# Stanford CME 241 (Winter 2025) - Assignment 2

**Due: Tuesday, February 4 @ 11:59 PM PST on Gradescope.**

Assignment instructions:
- Make sure each of the subquestions have answers
- Ensure that group members indicate which problems they're in charge of
- Show work and walk through your thought process where applicable
- Empty code blocks are for your use, so feel free to create more under each section as needed
- Document code with light comments (i.e. 'this function handles visualization')

Submission instructions:
- When complete, fill out your publicly available GitHub repo file URL and group members below, then export or print this .ipynb file to PDF and upload the PDF to Gradescope.

*Link to this ipynb file in your public GitHub repo (replace below URL with yours):* 

https://github.com/my-username/my-repo/assignment-file-name.ipynb

*Group members (replace below names with people in your group):* 
- Person 1
- Person 2
- Person 3

## Imports

In [20]:
import numpy as np
import matplotlib.pyplot as plt

## Question 1: Job-Hopping and Wages-Utility-Maximization (Led by ______)

You are a worker who starts every day either employed or unemployed.
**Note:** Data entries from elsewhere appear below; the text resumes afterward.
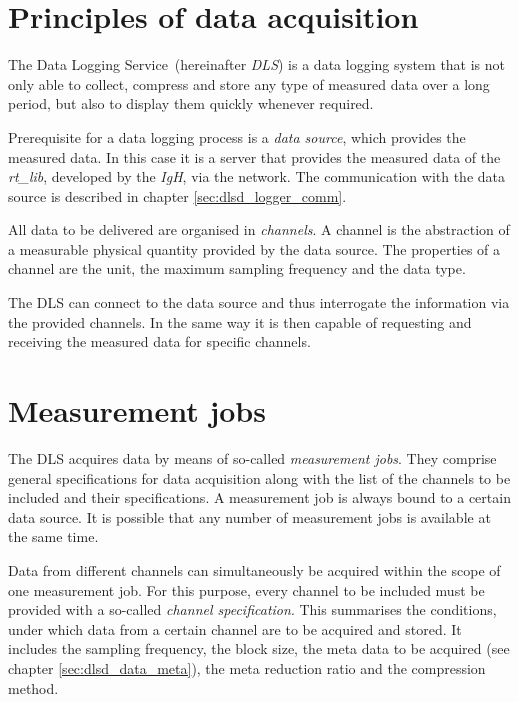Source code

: \documentclass[a4paper,12pt,BCOR6mm,bibtotoc,idxtotoc]{scrbook}
\begin{document}
\section{Principles of data acquisition} \label{sec:allg_grund}

The \glqq Data Logging Service\grqq\ (hereinafter
\textit{DLS}) is a data logging system that is not only
able to collect, compress and store any type of measured data over a long period, but also to display them quickly whenever required.

Prerequisite for a data logging process is a \textit{data source}, which provides the measured data. In this case it is a server that provides the measured data of the \textit{rt\_lib}, developed by the \textit{IgH}, via the network. The communication with the data source is described in chapter \ref{sec:dlsd_logger_comm}.

All data to be delivered are organised in \textit{channels}. A channel is the abstraction of a measurable physical quantity provided by the data source. The properties of a channel are the unit, the maximum sampling frequency and the data type.

The DLS can connect to the data source and thus interrogate the information via the provided channels. In the same way it is then capable of requesting and receiving the measured data for specific channels.


\section{Measurement jobs} \label{sec:allg_jobs}

The DLS acquires data by means of so-called \textit{measurement jobs}. They comprise general specifications for data acquisition along with the list of the channels to be included and their specifications. A measurement job is always bound to a certain data source. It is possible that any number of measurement jobs is available at the same time.

Data from different channels can simultaneously be acquired within the scope of one measurement job. For this purpose, every channel to be included must be provided with a so-called \textit{channel specification}. This summarises the conditions, under which data from a certain channel are to be acquired and stored. It includes the sampling frequency, the block size, the meta data to be acquired (see chapter \ref{sec:dlsd_data_meta}), the meta reduction ratio and the compression method.
\end{document}
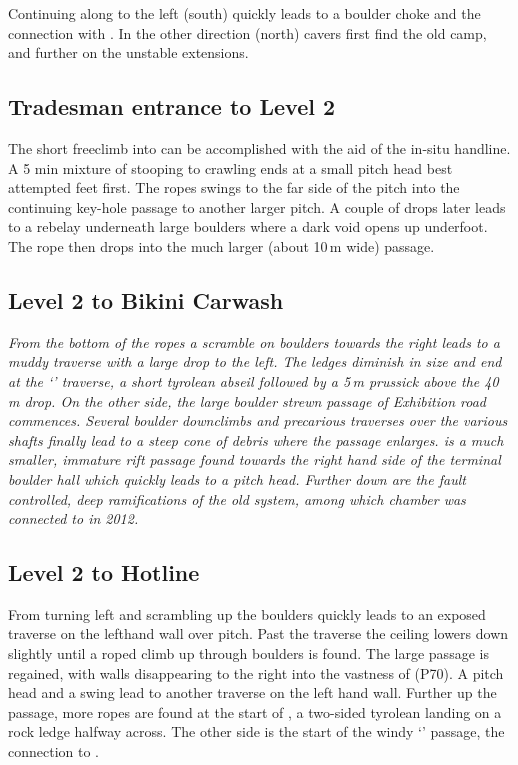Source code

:  Continuing along  to the left (south) quickly leads to a boulder choke and the connection with . In the other direction (north) cavers first find the old  camp, and further on the unstable  extensions.

\subsection{Tradesman entrance to Level 2}
The short freeclimb into  can be accomplished with the aid of the in-situ handline. A 5 min mixture of stooping to crawling ends at a small pitch head best attempted feet first. The ropes swings to the far side of the pitch into the continuing key-hole passage  to another larger pitch. A couple of drops later leads to a rebelay underneath large boulders where a dark void opens up underfoot. The rope then drops into the much larger (about 10\,m wide)  passage.

\subsection{Level 2 to Bikini Carwash}
\textit{From the bottom of the  ropes a scramble on boulders towards the right leads to a muddy traverse with a large drop to the left. The ledges diminish in size and end at the `\protect{}' traverse, a short tyrolean abseil followed by a 5\,m prussick above the 40\,m drop. On the other side, the large boulder strewn passage of Exhibition road commences. Several boulder downclimbs and precarious traverses over the various shafts finally lead to a steep cone of debris where the passage enlarges.  is a much smaller, immature rift passage found towards the right hand side of the terminal boulder hall which quickly leads to a pitch head. Further down are the fault controlled, deep ramifications of the old system, among which  chamber was connected to  in 2012.}

\subsection{Level 2 to  Hotline}
From  turning left and scrambling up the boulders quickly leads to an exposed traverse on the lefthand wall over  pitch. Past the traverse the ceiling lowers down slightly until a roped climb up through boulders is found. The large passage is regained, with walls disappearing to the right into the vastness of  (P70). A pitch head and a swing lead to another traverse on the left hand wall. Further up the passage, more ropes are found at the start of , a two-sided tyrolean landing on a rock ledge halfway across. The other side is the start of the windy `' passage, the connection to .

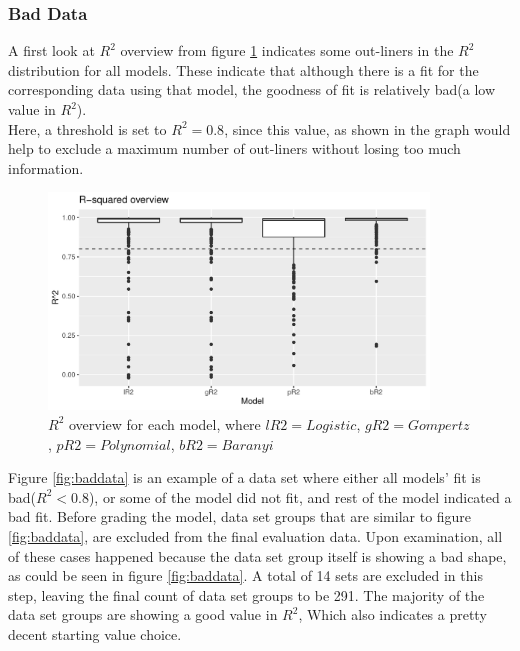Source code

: \documentclass[11pt]{article}
\begin{document}
\subsubsection{Bad Data}
A first look at $R^2$ overview from figure \ref{fig:r2} indicates some out-liners in the $R^2$ distribution for all models. These indicate that although there is a fit for the corresponding data using that model, the goodness of fit is relatively bad(a low value in $R^2$).\\
Here, a threshold is set to $R^2 = 0.8$, since this value, as shown in the graph would help to exclude a maximum number of out-liners without losing too much information.
\FloatBarrier
\begin{figure}[!htbp]
    \centering
    \includegraphics[width=0.9\textwidth]{../Results/anaPlots/r2snap.pdf}
    \caption{$R^2$ overview for each model, where $lR2=Logistic$, $gR2=Gompertz$, $pR2=Polynomial$, $bR2=Baranyi$}
    \label{fig:r2}
\end{figure}
\FloatBarrier
Figure \ref{fig:baddata} is an example of a data set where either all models' fit is bad($R^2 < 0.8$), or some of the model did not fit, and rest of the model indicated a bad fit. Before grading the model, data set groups that are similar to figure \ref{fig:baddata}, are excluded from the final evaluation data. Upon examination, all of these cases happened because the data set group itself is showing a bad shape, as could be seen in figure \ref{fig:baddata}. A total of 14 sets are excluded in this step, leaving the final count of data set groups to be 291. The majority of the data set groups are showing a good value in $R^2$, Which also indicates a pretty decent starting value choice.
\FloatBarrier
\end{document}

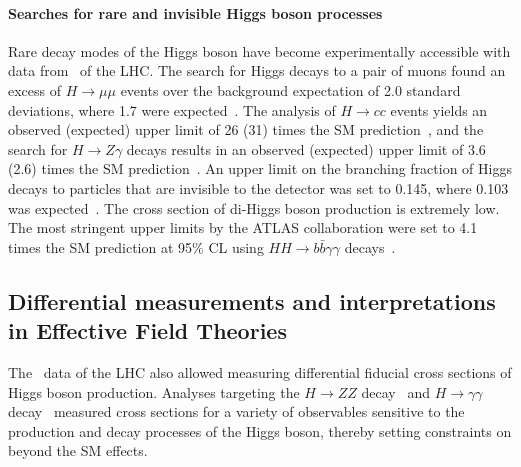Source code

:\paragraph{Searches for rare and invisible Higgs boson processes}
Rare decay modes of the Higgs boson have become experimentally accessible with data from \RunTwo\ of the LHC. 
The search for Higgs decays to a pair of muons found an excess of $H \to \mu\mu$ events over the background expectation of 2.0 standard deviations, where 1.7 were expected~\cite{HIGG-2019-14}.
The analysis of $H \to cc$ events yields an observed (expected) upper limit of 26 (31) times the SM prediction~\cite{ATLAS-CONF-2021-021}, and the search for $H \to Z\gamma$ decays results in an observed (expected) upper limit of 3.6 (2.6) times the SM prediction~\cite{HIGG-2018-42}.
An upper limit on the branching fraction of Higgs decays to particles that are invisible to the detector was set to 0.145, where 0.103 was expected~\cite{ATLASInvisible1}.
The cross section of di-Higgs boson production is extremely low. The most stringent upper limits by the ATLAS collaboration were set to 4.1 times the SM prediction at 95\% CL using $HH \to b\bar{b}\gamma\gamma$ decays~\cite{ATLAS-CONF-2021-016}.

\subsection{Differential measurements and interpretations in Effective Field Theories}
The \RunTwo\ data of the LHC also allowed measuring differential fiducial cross sections of Higgs boson production. Analyses targeting the $H \to ZZ$ decay~\cite{ATLAS:2020wny} and $H \to \gamma\gamma$ decay~\cite{https://doi.org/10.48550/arxiv.2202.00487} measured cross sections for a variety of observables sensitive to the production and decay processes of the Higgs boson, thereby setting constraints on beyond the SM effects.

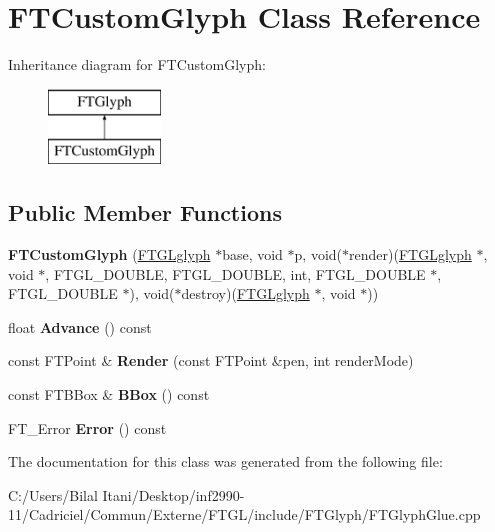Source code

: \hypertarget{class_f_t_custom_glyph}{}\section{F\+T\+Custom\+Glyph Class Reference}
\label{class_f_t_custom_glyph}
Inheritance diagram for F\+T\+Custom\+Glyph\+:\begin{figure}[H]
\begin{center}
\leavevmode
\includegraphics[height=2.000000cm]{class_f_t_custom_glyph}
\end{center}
\end{figure}
\subsection*{Public Member Functions}
\begin{DoxyCompactItemize}
\item 
{\bfseries F\+T\+Custom\+Glyph} (\hyperlink{struct___f_t_g_lglyph}{F\+T\+G\+Lglyph} $\ast$base, void $\ast$p, void($\ast$render)(\hyperlink{struct___f_t_g_lglyph}{F\+T\+G\+Lglyph} $\ast$, void $\ast$, F\+T\+G\+L\+\_\+\+D\+O\+U\+B\+LE, F\+T\+G\+L\+\_\+\+D\+O\+U\+B\+LE,                                                                                                                               int, F\+T\+G\+L\+\_\+\+D\+O\+U\+B\+LE $\ast$, F\+T\+G\+L\+\_\+\+D\+O\+U\+B\+LE $\ast$), void($\ast$destroy)(\hyperlink{struct___f_t_g_lglyph}{F\+T\+G\+Lglyph} $\ast$, void $\ast$))\hypertarget{class_f_t_custom_glyph_abd191f1542bfd6d483bdf9dfd22957ec}{}\label{class_f_t_custom_glyph_abd191f1542bfd6d483bdf9dfd22957ec}

\item 
float {\bfseries Advance} () const \hypertarget{class_f_t_custom_glyph_aa8f17e3a9547eafed913e2b8f9b70958}{}\label{class_f_t_custom_glyph_aa8f17e3a9547eafed913e2b8f9b70958}

\item 
const F\+T\+Point \& {\bfseries Render} (const F\+T\+Point \&pen, int render\+Mode)\hypertarget{class_f_t_custom_glyph_a29285cf4a9b5476a80b01e1678272bd6}{}\label{class_f_t_custom_glyph_a29285cf4a9b5476a80b01e1678272bd6}

\item 
const F\+T\+B\+Box \& {\bfseries B\+Box} () const \hypertarget{class_f_t_custom_glyph_aebed1d1515a24d6410f4c3f44686b75c}{}\label{class_f_t_custom_glyph_aebed1d1515a24d6410f4c3f44686b75c}

\item 
F\+T\+\_\+\+Error {\bfseries Error} () const \hypertarget{class_f_t_custom_glyph_a8a74b76186fb02da48849c3c094fb72e}{}\label{class_f_t_custom_glyph_a8a74b76186fb02da48849c3c094fb72e}

\end{DoxyCompactItemize}


The documentation for this class was generated from the following file\+:\begin{DoxyCompactItemize}
\item 
C\+:/\+Users/\+Bilal Itani/\+Desktop/inf2990-\/11/\+Cadriciel/\+Commun/\+Externe/\+F\+T\+G\+L/include/\+F\+T\+Glyph/F\+T\+Glyph\+Glue.\+cpp\end{DoxyCompactItemize}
If you start your day employed, you work on your job for the day (one of $n$ jobs, as elaborated later) and you get to earn the wage of the job for the day. However, at the end of the day, you could lose your job with probability $\alpha \in [0,1]$, in which case you start the next day unemployed. If at the end of the day, you do not lose your job (with probability $1-\alpha$), then you will start the next day with the same job (and hence, the same daily wage). 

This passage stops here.